Studying cave paintings from Turkey, Spain, France and Germany, researchers have come to the conclusion that humanity’s ancient ancestors were smarter than previously given credit. These famed paintings were not simply decorative, a new study says—they represent a complex understanding of astronomy pre-dating Greek civilization.
Going back 40,000 years, scientists now believe that ancient humans had the knowledge to keep track of time based on the movement of stars in the sky. They understood a concept called “precession of the equinoxes”—the idea that the Earth’s movement was causing the changes of star location, not the stars themselves.
History generally credits this idea to Hipparchus of Nicea, a famed Greek astronomer who is “regarded by many historians as a scientist of the highest quality and possibly the greatest astronomical genius among the ancient Greeks,” according to the Ancient History Encyclopedia. Several cultures, from China to Babylonia, discovered the idea independently.
Now it appears that Hipparchus was late to the idea as well, thanks to a new understanding of the cave paintings.
Researchers used perhaps the most famous cave paintings in the world to help make their determination—the Paleolithic art inside the caves of Lascaux in southern France. Studying a drawing referred to as “The Shaft Scene,” scientists now believe the picture of a dying man was made to commemorate a comet striking the planet in around 15,200 BC.
This determination was made through a combination of radiocarbon dating and studying the atmospheric history. Around the same time “The Shaft Scene” was being made, a climate change event was recorded in a Greenland ice core, ancient ice which has stored climate records for over 100,000 years.
Through dating the paints of the drawings, scientists were able to find when they were applied to the walls. Using powerful computer programs, they were able to compare these dates to the predicted positions of the stars.
Researchers now believe that several ancient cave paintings were made in recognition of climate change events. Specifically, the stone pillars at Göbekli Tepe, a mysterious archaeological site in southeastern Turkey, with a focus on one known as Pillar 43, “can be viewed as a memorial to the proposed Younger Dryas event [a period of abrupt climate change 14,500 years ago],” they say in their paper, available in preprint on arXiv.

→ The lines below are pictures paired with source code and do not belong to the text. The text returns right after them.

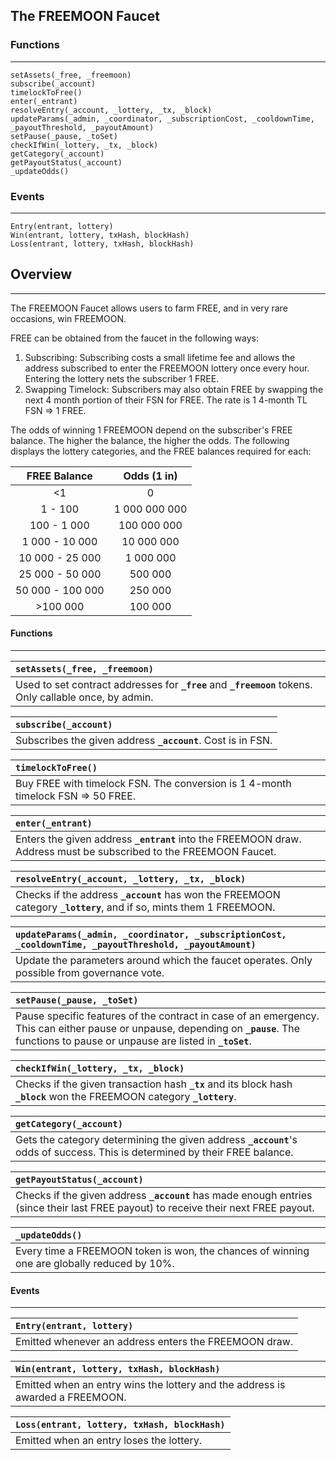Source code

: ## The FREEMOON Faucet

### **Functions**

---

    setAssets(_free, _freemoon)
    subscribe(_account)
    timelockToFree()
    enter(_entrant)
    resolveEntry(_account, _lottery, _tx, _block)
    updateParams(_admin, _coordinator, _subscriptionCost, _cooldownTime, _payoutThreshold, _payoutAmount)
    setPause(_pause, _toSet)
    checkIfWin(_lottery, _tx, _block)
    getCategory(_account)
    getPayoutStatus(_account)
    _updateOdds()

### **Events**

---

    Entry(entrant, lottery)
    Win(entrant, lottery, txHash, blockHash)
    Loss(entrant, lottery, txHash, blockHash)

## **Overview**

---

The FREEMOON Faucet allows users to farm FREE, and in very rare occasions, win FREEMOON.

FREE can be obtained from the faucet in the following ways:

1. Subscribing: Subscribing costs a small lifetime fee and allows the address subscribed to enter the FREEMOON lottery once every hour. Entering the lottery nets the subscriber 1 FREE.
2. Swapping Timelock: Subscribers may also obtain FREE by swapping the next 4 month portion of their FSN for FREE. The rate is 1 4-month TL FSN => 1 FREE.

The odds of winning 1 FREEMOON depend on the subscriber's FREE balance. The higher the balance, the higher the odds. The following displays the lottery categories, and the FREE balances required for each:

| FREE Balance | Odds (1 in) |
| :---: | :---: |
| <1 | 0 |
| 1 - 100 | 1 000 000 000 |
| 100 - 1 000 | 100 000 000 |
| 1 000 - 10 000 | 10 000 000 |
| 10 000 - 25 000 | 1 000 000 |
| 25 000 - 50 000 | 500 000 |
| 50 000 - 100 000 | 250 000 |
| >100 000 | 100 000 |


#### Functions

---

| **`setAssets(_free, _freemoon)`** |
| :-- |
| Used to set contract addresses for **`_free`** and **`_freemoon`** tokens. Only callable once, by admin. |

| **`subscribe(_account)`** |
| :-- |
| Subscribes the given address **`_account`**. Cost is in FSN. |

| **`timelockToFree()`** |
| :-- |
| Buy FREE with timelock FSN. The conversion is 1 4-month timelock FSN  =>  50 FREE. |

| **`enter(_entrant)`** |
| :-- |
| Enters the given address **`_entrant`** into the FREEMOON draw. Address must be subscribed to the FREEMOON Faucet. |

| **`resolveEntry(_account, _lottery, _tx, _block)`** |
| :-- |
| Checks if the address **`_account`** has won the FREEMOON category **`_lottery`**, and if so, mints them 1 FREEMOON. |

| **`updateParams(_admin, _coordinator, _subscriptionCost, _cooldownTime, _payoutThreshold, _payoutAmount)`** |
| :-- |
| Update the parameters around which the faucet operates. Only possible from governance vote. |

| **`setPause(_pause, _toSet)`** |
| :-- |
| Pause specific features of the contract in case of an emergency. This can either pause or unpause, depending on **`_pause`**. The functions to pause or unpause are listed in **`_toSet`**. |

| **`checkIfWin(_lottery, _tx, _block)`** |
| :-- |
| Checks if the given transaction hash **`_tx`** and its block hash **`_block`** won the FREEMOON category **`_lottery`**. |

| **`getCategory(_account)`** |
| :-- |
| Gets the category determining the given address **`_account`**'s odds of success. This is determined by their FREE balance. |

| **`getPayoutStatus(_account)`** |
| :-- |
| Checks if the given address **`_account`** has made enough entries (since their last FREE payout) to receive their next FREE payout. |

| **`_updateOdds()`** |
| :-- |
| Every time a FREEMOON token is won, the chances of winning one are globally reduced by 10%. |

#### Events

---

| **`Entry(entrant, lottery)`** |
| :-- |
| Emitted whenever an address enters the FREEMOON draw. |

| **`Win(entrant, lottery, txHash, blockHash)`** |
| :-- |
| Emitted when an entry wins the lottery and the address is awarded a FREEMOON. |

| **`Loss(entrant, lottery, txHash, blockHash)`** |
| :-- |
| Emitted when an entry loses the lottery. |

From cave site to cave site, and from one ancient time period to another, researchers found a consistent method of time-keeping. Ancients societies had figured out similar ways to determine dates independently of each other, be they in southern Turkey or northern Spain. Even the world’s oldest statute, the Lion-Man of Hohlenstein-Stadel Cave from 38,000 BC, conforms to this time-keeping system.
“Early cave art shows that people had advanced knowledge of the night sky within the last ice age,” says Martin Sweatman, of the University of Edinburgh’s School of Engineering, who led the study, in a press statement. “Intellectually, they were hardly any different to us today.”